Ferial Psalter

Spanish (?)
Medieval (Gothic)
about 1300–50

Place of Manufacture: Europe, Spain


Overall (page dimensions): 37.2 x 26.2 cm (14 5/8 x 10 5/16 in.)

Accession Number


Medium or Technique

Tempera and ink with gold on parchment; bindings of pigskin over boards with paper pastedowns

Not On View





Ferial Psalter (a collection of Psalms for daily use), with 53 folios (ff.):

ff. 1 - 91: Ferial Psalter (Septuagint), with antiphons, ten-fold division.

In omni gloria mundo amen. Ad nocturnum antiphonas Veniet ecce res…/B/eatus vir q[ui]/non abiit…/…dierum cinculis nullis ruam[ ] actibus. Pra[ ] pater. [imperfect - ends at Psalm 80]

Each page contains 2 columns of 22 text lines in Latin and 8 staves of music. No bounding or writing lines, prickings preserved in outer margin for writing lines. Square heightened stemmatic notation on a red four-line staff, f-clef indicated.

Lacking at least 19 leaves at front, five leaves after f. “21” (i.e. f. 2), one leaf after f. “28,” one leaf after f. “31,” four leaves after f. “42,” three leaves after f. “62,” one leaf after ff. “79” and “81,” two leaves after f. “84,” and one leaf after f. “89.” One catchword preserved, on f. [59]v. Seventeenth-century arabic ink foliation begins with “27” on f. 3, reaches “91” on f. 53, predates losses.

Written in a Rotunda script in black ink with red rubrics. f. 1v: Ottonian-style full-page initial [B] in gold with vine and foliation infill in colors on carpet background in a panelled gilt frame; f. 2: 1/4-page carpet-style [EATUS VIR] in gold on colors in panelled gilt frame; ff. 15, 22v, 43v (Psalms 26, 38, 68 - initials for Psalms 52 and 80 are lacking): 5- or 6-line initials in colors with colored and white-vine infill with Ottonian-style lions’ heads or animals, on gold background (same color scheme as the carpet page); remaining Psalm initials by two artists: 1) ff. 1-15v: alternating blue with red infill and filigree with berries, or red with blue, Spanish in style; 2) ff. 16-53v: similar color scheme, but less elaborate and skillful than the first artist; verse intials alternate red with blue filigree or vice versa.

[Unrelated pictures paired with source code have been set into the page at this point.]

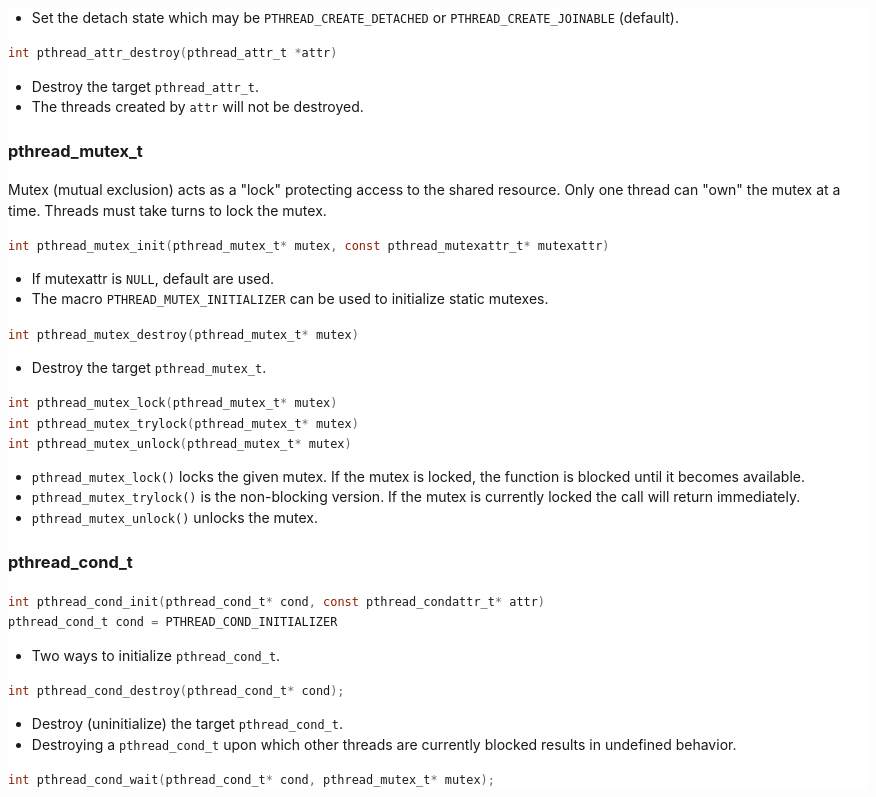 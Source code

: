 - Set the detach state which may be `PTHREAD_CREATE_DETACHED` or `PTHREAD_CREATE_JOINABLE` (default).

```C
int pthread_attr_destroy(pthread_attr_t *attr)
```

- Destroy the target `pthread_attr_t`.
- The threads created by `attr` will not be destroyed.

### pthread_mutex_t

Mutex (mutual exclusion) acts as a "lock" protecting access to the shared resource. Only one thread can "own" the mutex at a time. Threads must take turns to lock the mutex.

```C
int pthread_mutex_init(pthread_mutex_t* mutex, const pthread_mutexattr_t* mutexattr)
```

-  If mutexattr is `NULL`, default are used.
-  The macro `PTHREAD_MUTEX_INITIALIZER` can be used to initialize static mutexes.

```C
int pthread_mutex_destroy(pthread_mutex_t* mutex)
```

- Destroy the target `pthread_mutex_t`.

```C
int pthread_mutex_lock(pthread_mutex_t* mutex)
int pthread_mutex_trylock(pthread_mutex_t* mutex)
int pthread_mutex_unlock(pthread_mutex_t* mutex)
```

- `pthread_mutex_lock()` locks the given mutex. If the mutex is locked, the function is blocked until it becomes available.
- `pthread_mutex_trylock()` is the non-blocking version. If the mutex is currently locked the call will return immediately.
- `pthread_mutex_unlock()` unlocks the mutex.

### pthread_cond_t

```C
int pthread_cond_init(pthread_cond_t* cond, const pthread_condattr_t* attr)
pthread_cond_t cond = PTHREAD_COND_INITIALIZER
```

- Two ways to initialize `pthread_cond_t`.

```C
int pthread_cond_destroy(pthread_cond_t* cond);
```

- Destroy (uninitialize) the target `pthread_cond_t`.
- Destroying a `pthread_cond_t` upon which other threads are currently blocked results in undefined behavior.

```C
int pthread_cond_wait(pthread_cond_t* cond, pthread_mutex_t* mutex);
```
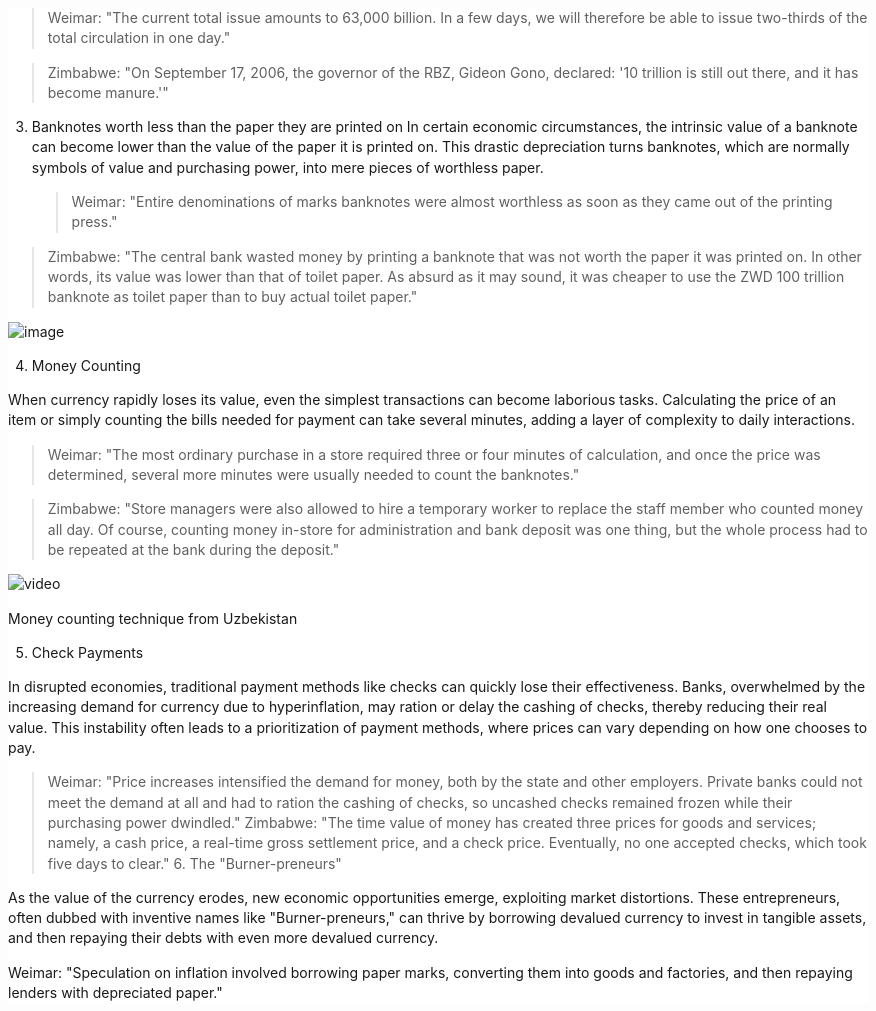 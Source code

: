 > Weimar: "The current total issue amounts to 63,000 billion. In a few days, we will therefore be able to issue two-thirds of the total circulation in one day."

> Zimbabwe: "On September 17, 2006, the governor of the RBZ, Gideon Gono, declared: '10 trillion is still out there, and it has become manure.'"

3. Banknotes worth less than the paper they are printed on
   In certain economic circumstances, the intrinsic value of a banknote can become lower than the value of the paper it is printed on. This drastic depreciation turns banknotes, which are normally symbols of value and purchasing power, into mere pieces of worthless paper.
   > Weimar: "Entire denominations of marks banknotes were almost worthless as soon as they came out of the printing press."

> Zimbabwe: "The central bank wasted money by printing a banknote that was not worth the paper it was printed on. In other words, its value was lower than that of toilet paper. As absurd as it may sound, it was cheaper to use the ZWD 100 trillion banknote as toilet paper than to buy actual toilet paper."

![image](assets/chapitre-3.2/PN3.webp)

4. Money Counting

When currency rapidly loses its value, even the simplest transactions can become laborious tasks. Calculating the price of an item or simply counting the bills needed for payment can take several minutes, adding a layer of complexity to daily interactions.

> Weimar: "The most ordinary purchase in a store required three or four minutes of calculation, and once the price was determined, several more minutes were usually needed to count the banknotes."

> Zimbabwe: "Store managers were also allowed to hire a temporary worker to replace the staff member who counted money all day. Of course, counting money in-store for administration and bank deposit was one thing, but the whole process had to be repeated at the bank during the deposit."

![video](https://www.youtube.com/watch?v=OMwkb5rpm_w&t=20s)

Money counting technique from Uzbekistan

5. Check Payments

In disrupted economies, traditional payment methods like checks can quickly lose their effectiveness. Banks, overwhelmed by the increasing demand for currency due to hyperinflation, may ration or delay the cashing of checks, thereby reducing their real value. This instability often leads to a prioritization of payment methods, where prices can vary depending on how one chooses to pay.

> Weimar: "Price increases intensified the demand for money, both by the state and other employers. Private banks could not meet the demand at all and had to ration the cashing of checks, so uncashed checks remained frozen while their purchasing power dwindled."
> Zimbabwe: "The time value of money has created three prices for goods and services; namely, a cash price, a real-time gross settlement price, and a check price. Eventually, no one accepted checks, which took five days to clear." 6. The "Burner-preneurs"

As the value of the currency erodes, new economic opportunities emerge, exploiting market distortions. These entrepreneurs, often dubbed with inventive names like "Burner-preneurs," can thrive by borrowing devalued currency to invest in tangible assets, and then repaying their debts with even more devalued currency.

Weimar: "Speculation on inflation involved borrowing paper marks, converting them into goods and factories, and then repaying lenders with depreciated paper."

Parchment patches throughout from a thirteenth-century martyrology from Italy, including parts of the lives of Sts. Alban, Epimachus, Crystantus and Daria, and Andrew, with alternating blue or red initials with contrasting harping, and red rubrics, original dimensions of the page were at least 160 x 160 mm, with approximately 30 lines and one column.

Binding: 15th-century blind-stamped and -rolled German pigskin over boards, reused from an earlier book after the foliation and text losses. Even though the foliation post-dates covers and predates losses, the singletons are bound in, implying that the binding was attached after the foliation and text losses, i.e. older covers were reused after the 17th century (this contention is supported by the condition of the spine, which has been adapted to fit the thickness of the book by being trimmed and tucked into the lower cover), with paper pastedowns contemporary with rebinding. It is possible that these were the original covers, and after the first and last groups of leaves were lost the spine was adapted for use with the new arrangement of the manuscript.


By 1913, with Ludwig Rosenthal; by 1913, sold by Ludwig Rosenthal to Dr. Denman Waldo Ross (1853-1935), Cambridge, MA [see note 1]; 1917, gift of Dr. Denman Waldo Ross. (Accession date: February 15, 1917)

[1] From 1913 until it was accessioned, this manuscript was on loan to the MFA from Dr. Denman Waldo Ross.